Every one in awhile -- and by every once in awhile I mean a few times per day -- some cynically ambitious researcher will come out with a "study" that taps into media interest in a hot topic, even if the research itself is completely lacking in rigor.
Such was the case when economists at the University of California, Davis announced that Tiger Woods' infidelity scandal has wiped out $12 billion worth of shareholder value at companies he endorses.
"Total shareholder losses may exceed several decades' worth of Tiger Woods' personal endorsement income," Victor Stango, a professor of economics at the UC Davis Graduate School of Management and co-author of the study, said in a statement.
How did they calculate that $12 billion figure? By looking at stock market returns at companies like Electronic Arts(ERTS), Nike(NKE), and Procter and Gamble(PG) over the 13-day period encompassing the news of the car crash and Woods' announcement that he was taking an indefinite leave from golf. They compared the performance of Woods-endorsed companies to competitors to arrive at the $12 billion loss figure.

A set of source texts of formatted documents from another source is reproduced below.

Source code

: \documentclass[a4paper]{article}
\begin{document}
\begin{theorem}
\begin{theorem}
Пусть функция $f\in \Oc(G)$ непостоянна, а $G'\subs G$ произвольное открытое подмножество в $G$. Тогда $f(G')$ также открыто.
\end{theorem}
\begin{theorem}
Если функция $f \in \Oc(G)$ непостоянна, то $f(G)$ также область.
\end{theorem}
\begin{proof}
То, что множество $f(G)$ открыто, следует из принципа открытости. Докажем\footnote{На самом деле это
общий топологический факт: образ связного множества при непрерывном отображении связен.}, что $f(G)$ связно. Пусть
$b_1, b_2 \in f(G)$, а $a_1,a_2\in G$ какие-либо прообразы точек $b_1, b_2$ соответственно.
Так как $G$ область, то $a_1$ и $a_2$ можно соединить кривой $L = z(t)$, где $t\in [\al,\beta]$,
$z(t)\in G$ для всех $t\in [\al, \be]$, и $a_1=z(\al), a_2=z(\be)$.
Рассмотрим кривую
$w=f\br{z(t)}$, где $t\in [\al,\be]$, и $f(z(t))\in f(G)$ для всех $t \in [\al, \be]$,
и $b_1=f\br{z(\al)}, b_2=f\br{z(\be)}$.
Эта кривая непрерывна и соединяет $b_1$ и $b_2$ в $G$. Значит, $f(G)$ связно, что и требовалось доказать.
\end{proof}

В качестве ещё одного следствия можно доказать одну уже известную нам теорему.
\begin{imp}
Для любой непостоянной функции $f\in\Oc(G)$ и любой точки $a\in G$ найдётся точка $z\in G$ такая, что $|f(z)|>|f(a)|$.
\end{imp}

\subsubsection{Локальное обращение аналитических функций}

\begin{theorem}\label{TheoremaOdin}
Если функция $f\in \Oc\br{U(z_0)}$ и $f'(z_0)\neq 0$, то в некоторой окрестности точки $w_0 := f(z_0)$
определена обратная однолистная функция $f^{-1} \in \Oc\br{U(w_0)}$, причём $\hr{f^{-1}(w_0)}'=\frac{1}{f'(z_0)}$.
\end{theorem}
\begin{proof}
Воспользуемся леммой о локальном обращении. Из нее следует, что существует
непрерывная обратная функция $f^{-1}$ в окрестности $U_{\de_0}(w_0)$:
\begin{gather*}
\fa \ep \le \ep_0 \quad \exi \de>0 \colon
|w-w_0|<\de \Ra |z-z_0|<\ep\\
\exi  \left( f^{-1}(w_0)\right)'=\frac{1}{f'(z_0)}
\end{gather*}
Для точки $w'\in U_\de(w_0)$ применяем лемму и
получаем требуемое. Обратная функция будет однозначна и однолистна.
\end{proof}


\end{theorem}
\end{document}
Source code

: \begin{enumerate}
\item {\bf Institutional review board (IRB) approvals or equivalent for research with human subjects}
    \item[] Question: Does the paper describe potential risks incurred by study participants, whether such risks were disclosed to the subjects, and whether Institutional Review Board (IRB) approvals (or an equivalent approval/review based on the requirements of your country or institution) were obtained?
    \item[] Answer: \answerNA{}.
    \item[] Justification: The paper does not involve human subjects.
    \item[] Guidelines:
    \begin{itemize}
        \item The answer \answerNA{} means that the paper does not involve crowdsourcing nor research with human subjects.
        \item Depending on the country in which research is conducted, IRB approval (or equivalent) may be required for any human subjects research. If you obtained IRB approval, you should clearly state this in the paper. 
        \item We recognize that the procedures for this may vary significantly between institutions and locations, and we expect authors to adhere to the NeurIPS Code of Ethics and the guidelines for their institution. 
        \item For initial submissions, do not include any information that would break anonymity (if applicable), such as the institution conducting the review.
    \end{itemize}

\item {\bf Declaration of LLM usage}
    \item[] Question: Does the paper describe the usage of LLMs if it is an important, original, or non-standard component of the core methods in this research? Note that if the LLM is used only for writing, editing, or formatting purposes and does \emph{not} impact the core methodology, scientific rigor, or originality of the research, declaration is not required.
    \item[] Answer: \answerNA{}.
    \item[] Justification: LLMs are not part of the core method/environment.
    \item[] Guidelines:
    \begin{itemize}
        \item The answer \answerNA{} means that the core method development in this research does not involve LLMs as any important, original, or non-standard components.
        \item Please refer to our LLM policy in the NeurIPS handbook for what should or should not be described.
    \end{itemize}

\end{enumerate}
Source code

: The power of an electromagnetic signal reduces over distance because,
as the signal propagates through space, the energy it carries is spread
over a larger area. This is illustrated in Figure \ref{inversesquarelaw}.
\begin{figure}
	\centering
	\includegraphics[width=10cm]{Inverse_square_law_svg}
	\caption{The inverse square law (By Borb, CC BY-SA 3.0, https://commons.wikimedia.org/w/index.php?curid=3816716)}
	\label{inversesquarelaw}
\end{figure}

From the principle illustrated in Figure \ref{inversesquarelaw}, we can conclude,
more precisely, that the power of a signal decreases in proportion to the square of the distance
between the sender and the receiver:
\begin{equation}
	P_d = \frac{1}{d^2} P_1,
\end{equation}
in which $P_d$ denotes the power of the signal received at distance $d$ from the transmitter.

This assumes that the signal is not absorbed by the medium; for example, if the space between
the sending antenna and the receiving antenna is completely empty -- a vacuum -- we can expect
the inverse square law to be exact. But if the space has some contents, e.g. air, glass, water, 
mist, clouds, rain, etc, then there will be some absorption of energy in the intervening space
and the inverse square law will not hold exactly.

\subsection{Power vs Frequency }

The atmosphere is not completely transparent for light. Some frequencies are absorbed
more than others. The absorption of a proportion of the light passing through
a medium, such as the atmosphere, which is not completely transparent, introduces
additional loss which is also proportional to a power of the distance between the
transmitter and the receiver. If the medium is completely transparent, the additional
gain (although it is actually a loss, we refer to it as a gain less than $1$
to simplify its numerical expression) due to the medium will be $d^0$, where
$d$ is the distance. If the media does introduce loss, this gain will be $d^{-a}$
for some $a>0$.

The problem? It's just complete and utter garbage. There are simply way, way, way too many other factors to calculate "losses" related to Woods' marital infidelities. Does anyone honestly think that Woods' endorsement of some Gillette products is really enough to have a material impact on the market performance of a company the size of Procter and Gamble?
In all, this is just a stupid study rushed out to capitalize on popular interest in the Tiger Woods scandal. But I guess it worked, because we're talking about it: even if it's just to point out how dumb it is.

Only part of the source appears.